Minion stops sending flow data into Kafka
Description
Environment
Acceptance / Success Criteria
Lucidchart Diagrams
Activity
Chandra Gorantla April 15, 2019 at 6:53 PM
Closing this as it requires new feature and https://issues.opennms.org/browse/HZN-1531 should resolve this
Chandra Gorantla April 15, 2019 at 6:30 PM
Created https://issues.opennms.org/browse/HZN-1531 for handling large buffers.
For the case of RecordTooLargeException
or any other exception that's not TimeoutException
we should drop the message as this is not non-recoverable.
Handled this here PR: https://github.com/OpenNMS/opennms/pull/2451
Sean Torres April 3, 2019 at 12:40 AM
Looks like there was a similar issue internally for Kafka around this.
Sean Torres April 3, 2019 at 12:34 AM
How about catching this "RecordTooLargeException" in its own catch block.
Count the number of individual messages being bundled for logging purposes (log as warn/debug)
If not a single message, break the message size in "half", and submitting the two new batch messages and break from the loop.
If single message, it will never send so log a FAIL and break instead of looping endlessly and holding resources.
Recursion should handle it enough while keeping batch size large since in this instance its not happening all the time. The count metric in the logs would help for tuning the batch.size per parser.

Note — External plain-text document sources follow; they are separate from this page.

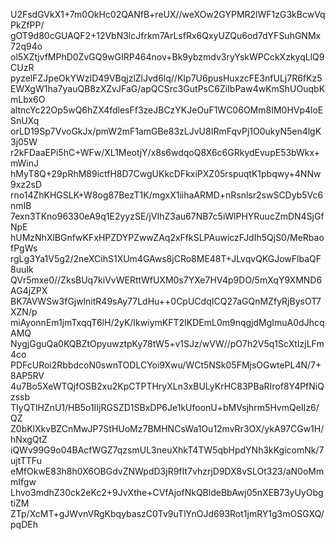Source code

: U2FsdGVkX1+7m0OkHc02QANfB+reUX//weXOw2GYPMR2lWF1zG3kBcwVqPkZfPP/
gOT9d80cGUAQF2+12VbN3lcJfrkm7ArLsfRx6QxyUZQu6od7dYFSuhGNMx72q94o
ol5XZtjvfMPhD0ZvGQ9wGIRP464nov+Bk9ybzmdv3ryYskWPCckXzkyqLlQ9CUzR
pyzelFZJpeOkYWzID49VBqjzlZlJvd6lq//KIp7U6pusHuxzcFE3nfULj7R6fKz5
EWXgW1ha7yauQB8zXZvJFaG/apQCSrc3GutPsC6ZiIbPaw4wKmShUOuqbKmLbx6O
altncYc22Op5wQ6hZX4fdlesFf3zeJBCzYKJeOuF1WC06OMm8IM0HVp4loESnUXq
orLD19Sp7VvoGkJx/pmW2mF1amGBe83zLJvU8IRmFqvPj1O0ukyN5en4lgK3j05W
r2kFDaaEPi5hC+WFw/XL1MeotjY/x8s6wdqoQ8X6c6GRkydEvupE53bWkx+mWinJ
hMyT8Q+29pRhM89ictfH8D7CwgUKkcDFkxiPXZ05rspuqtK1pbqwy+4NNw9xz2sD
rno14ZhKHGSLK+W8og87BezT1K/mgxX1iihaARMD+nRsnlsr2swSCDyb5Vc6nmIB
7exn3TKno96330eA9q1E2yyzSE/jVIhZ3au67NB7c5iWlPHYRuucZmDN4SjGfNpE
hUMzNhXlBGnfwKFxHPZDYPZwwZAq2xFfkSLPAuwiczFJdIh5QjS0/MeRbaofPgWs
rgLg3Ya1V5g2/2neXCihS1XUm4GAws8jCRo8ME48T+JLvqvQKGJowFlbaQF8uuIk
QVr5mxe0//ZksBUq7kiVvWERttWfUXM0s7YXe7HV4p9DO/5mXqY9XMND6AG4jZPX
BK7AVWSw3fGjwlnitR49sAy77LdHu++0CpUCdqICQ27aGQnMZfyRjBysOT7XZN/p
miAyonnEm1jmTxqqT6lH/2yK/IkwiymKFT2IKDEmL0m9nqgjdMgImuA0dJhcqAMQ
NygjGguQa0KQBZtOpyuwztpKy78tW5+v1SJz/wVW//pO7h2V5q1ScXtIzjLFm4co
PDFcURoi2RbbdcoN0swnTODLCYoi9Xwu/WCt5NSk05FMjsOGwtePL4N/7+8AP5RV
4u7Bo5XeWTQjfOSB2xu2KpCTPTHryXLn3xBULyKrHC83PBaRIrof8Y4PfNiQzssb
TIyQTlHZnU1/HB5o1IIjRGSZD1SBxDP6Je1kUfoonU+bMVsjhrm5HvmQeIIz6/QZ
Z0bKlXkvBZCnMwJP7StHUoMz7BMHNCsWa1Ou12mvRr3OX/ykA97CGw1H/hNxgQtZ
iQWv99G9o04BAcfWGZ7qzsmUL3neuXhkT4TW5qbHpdYNh3kKgicomNk/7ujtTTFu
eMfOkwE83h8h0X6OBGdvZNWpdD3jR9fIt7vhzrjD9DX8vSLOt323/aN0oMmmIfgw
Lhvo3mdhZ30ck2eKc2+9JvXthe+CVfAjofNkQBldeBbAwj05nXEB73yUyObgtiZM
ZTp/XcMT+gJWvnVRgKbqybaszC0Tv9uTlYnOJd693Rot1jmRY1g3mOSGXQ/pqDEh
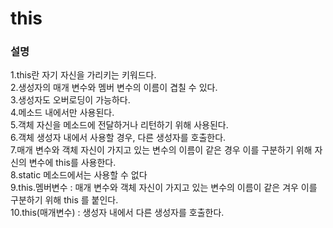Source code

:# this
### 설명
1.this란 자기 자신을 가리키는 키워드다.<br>
2.생성자의 매개 변수와 멤버 변수의 이름이 겹칠 수 있다.<br>
3.생성자도 오버로딩이 가능하다.<br>
4.메소드 내에서만 사용된다.<br>
5.객체 자신을 메소드에 전달하거나 리턴하기 위해 사용된다.<br>
6.객체 생성자 내에서 사용할 경우, 다른 생성자를 호출한다.<br>
7.매개 변수와 객체 자신이 가지고 있는 변수의 이름이 같은 경우 이를 구분하기 위해 자신의 변수에 this를 사용한다.<br>
8.static 메소드에서는 사용할 수 없다<br>
9.this.멤버변수 : 매개 변수와 객체 자신이 가지고 있는 변수의 이름이 같은 겨우 이를 구분하기 위해 this 를 붙인다.<br>
10.this(매개변수) : 생성자 내에서 다른 생성자를 호출한다.

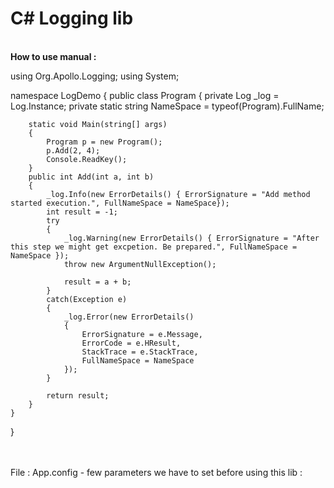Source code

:<h1>C# Logging lib</h1><br>
<b> How to use manual :</b><br>

using Org.Apollo.Logging;
using System;

namespace LogDemo
{
    public class Program
    {
        private Log _log = Log.Instance;
        private static string NameSpace = typeof(Program).FullName;

        static void Main(string[] args)
        {
            Program p = new Program();
            p.Add(2, 4);
            Console.ReadKey();
        }
        public int Add(int a, int b)
        {
            _log.Info(new ErrorDetails() { ErrorSignature = "Add method started execution.", FullNameSpace = NameSpace});
            int result = -1;
            try
            {
                _log.Warning(new ErrorDetails() { ErrorSignature = "After this step we might get excpetion. Be prepared.", FullNameSpace = NameSpace });
                throw new ArgumentNullException();

                result = a + b;
            }
            catch(Exception e)
            {  
                _log.Error(new ErrorDetails()
                {
                    ErrorSignature = e.Message,
                    ErrorCode = e.HResult,
                    StackTrace = e.StackTrace,
                    FullNameSpace = NameSpace
                });
            }

            return result;
        }
    }
}


<br><br>
File : App.config - few parameters we have to set before using this lib :
<br>
<appSettings>
	<add key="Name" value="Org.Apollo.Logging"/>
	<add key="FilePath" value="C:\Logs\TestProject01\"/>
	<add key="FileName" value="Test-project01-{0}"/>
	<add key="FileSplitSizeInMb" value="1"/>
	<add key="Mode" value="Debug"/>
	<add key="Env" value="TUP"/>
	<add key="IsLogOn" value="True"/>
</appSettings>
<br>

Sean Torres April 2, 2019 at 11:39 PM
Issue occurred again, connected to the debug port and evaluated the exception:
java.util.concurrent.ExecutionException: org.apache.kafka.common.errors.RecordTooLargeException: The message is 1061405 bytes when serialized which is larger than the maximum request size you have configured with the max.request.size configuration
After some unknown interval, minion fails to send data into Kafka
Below are excerpts from the logs which fill up almost instantly (see zgrep below)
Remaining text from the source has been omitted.